Такое впечатление, что клюевские стихи написаны человеком, бегущим вприпрыжку. Даже трагичные. И статичные — где он просто пьет чай, глядя в окно. Ему свойственна интонация человека не вполне взрослого, не вполне серьезного. Легкого человека. Он и с читателями почти всегда разговаривает, будто мы дети. Будто достает нам кролика из шляпы.

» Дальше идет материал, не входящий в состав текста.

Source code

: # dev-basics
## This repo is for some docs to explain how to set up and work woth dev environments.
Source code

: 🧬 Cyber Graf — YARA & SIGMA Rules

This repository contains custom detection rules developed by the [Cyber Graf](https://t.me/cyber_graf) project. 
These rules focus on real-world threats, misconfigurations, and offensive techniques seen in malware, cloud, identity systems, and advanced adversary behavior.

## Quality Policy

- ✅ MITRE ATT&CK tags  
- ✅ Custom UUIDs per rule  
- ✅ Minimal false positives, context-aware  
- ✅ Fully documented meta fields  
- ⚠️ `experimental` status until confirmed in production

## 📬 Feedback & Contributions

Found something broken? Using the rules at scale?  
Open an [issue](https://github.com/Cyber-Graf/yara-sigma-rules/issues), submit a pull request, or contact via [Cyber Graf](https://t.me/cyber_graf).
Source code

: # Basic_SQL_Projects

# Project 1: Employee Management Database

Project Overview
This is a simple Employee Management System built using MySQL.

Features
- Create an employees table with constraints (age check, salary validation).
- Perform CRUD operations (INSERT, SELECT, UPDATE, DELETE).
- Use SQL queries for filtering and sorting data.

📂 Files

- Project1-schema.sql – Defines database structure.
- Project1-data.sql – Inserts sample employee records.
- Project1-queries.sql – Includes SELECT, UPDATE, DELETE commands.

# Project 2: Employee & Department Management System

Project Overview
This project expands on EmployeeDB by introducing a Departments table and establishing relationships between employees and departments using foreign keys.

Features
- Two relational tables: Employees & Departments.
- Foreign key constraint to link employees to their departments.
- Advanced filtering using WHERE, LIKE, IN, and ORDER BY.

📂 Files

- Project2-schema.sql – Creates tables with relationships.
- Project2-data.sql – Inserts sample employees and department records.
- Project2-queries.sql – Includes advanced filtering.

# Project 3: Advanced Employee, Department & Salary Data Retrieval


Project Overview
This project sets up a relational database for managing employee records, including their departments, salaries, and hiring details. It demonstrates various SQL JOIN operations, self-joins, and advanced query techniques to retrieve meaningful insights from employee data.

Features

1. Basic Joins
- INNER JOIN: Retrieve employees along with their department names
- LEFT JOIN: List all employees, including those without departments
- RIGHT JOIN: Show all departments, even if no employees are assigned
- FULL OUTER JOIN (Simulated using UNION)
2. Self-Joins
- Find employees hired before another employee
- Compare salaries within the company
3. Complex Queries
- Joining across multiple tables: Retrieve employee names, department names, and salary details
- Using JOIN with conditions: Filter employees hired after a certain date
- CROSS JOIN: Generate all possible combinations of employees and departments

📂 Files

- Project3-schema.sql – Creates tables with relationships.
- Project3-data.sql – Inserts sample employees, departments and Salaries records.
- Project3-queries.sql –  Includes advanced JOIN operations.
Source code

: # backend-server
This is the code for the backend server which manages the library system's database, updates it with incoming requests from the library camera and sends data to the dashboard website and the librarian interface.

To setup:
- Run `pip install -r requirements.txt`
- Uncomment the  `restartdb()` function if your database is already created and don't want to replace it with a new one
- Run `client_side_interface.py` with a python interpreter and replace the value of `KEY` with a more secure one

И, как ни странно, в эту поэтику вполне укладывается наша реальность-злободневность, не говоря уж о гражданственности:

Только пальчиком ткни — и былым временам
                              хана,
и какая-нибудь шпана, но всегда шпана
объявляет, что жить отныне разрешено
или запрещено, — и падает домино,
и становится все равно.
Это территория не пафоса, не пророчества, а социальной иронии, социального гротеска. Но за этой иронией трудно не заметить пронзительной ностальгии по тем временам, что ушли без возврата:

            …да и сам язык был младше…
чуть младше — нет, не хуже или лучше,
а раньше, и, как выяснялось, тоньше,
без мата, и у каждой почтальонши,
да что там почтальонши — кастелянши,
за нею раз пятнадцать повторимши,
вполне спокойно можно было брать уроки
культуры речи при царе Горохе…
И это при том, что автор «был в отчаяньи от той страны, в которой все мы были неравны, но говорили, что равны — и врали», но ведь и эмиграция оказалась тоже отчасти фантомом.

Финальное стихотворение сборника — «Красная нить» — не просто пересмеивание советской социальной утопии, но и печальное понимание того, какие зигзаги выписывает история на вечных путях «через тернии к звездам»:

Это  было в одной небывалой стране,
что надолго заснула верхом на коне, —
и пригрезились ей в обстоятельном сне
невозможные всякие вещи…
…..…………..
И сквозь все, что хотелось тогда изменить,
пробегала, как помнится, красная нить —
ибо требовалось то и дело казнить
тех, кто не был своим в том отряде,
и не то чтобы ради грядущих времен
или связанных с ними  больших перемен —
преимущественно ради алых знамен…
в общем, их полыхания ради.
«Титаник» у Клюева — это не только образ катящейся в тартарары истории, но и личный удел каждого из смертных. А музыка — это любовь. Поэтому вся книга, как и вся поэзия, — она о любви и смерти. Без надрыва, но со щемящей нотой — впрочем, нота искусно завуалирована фирменной улыбкой и усмешкой.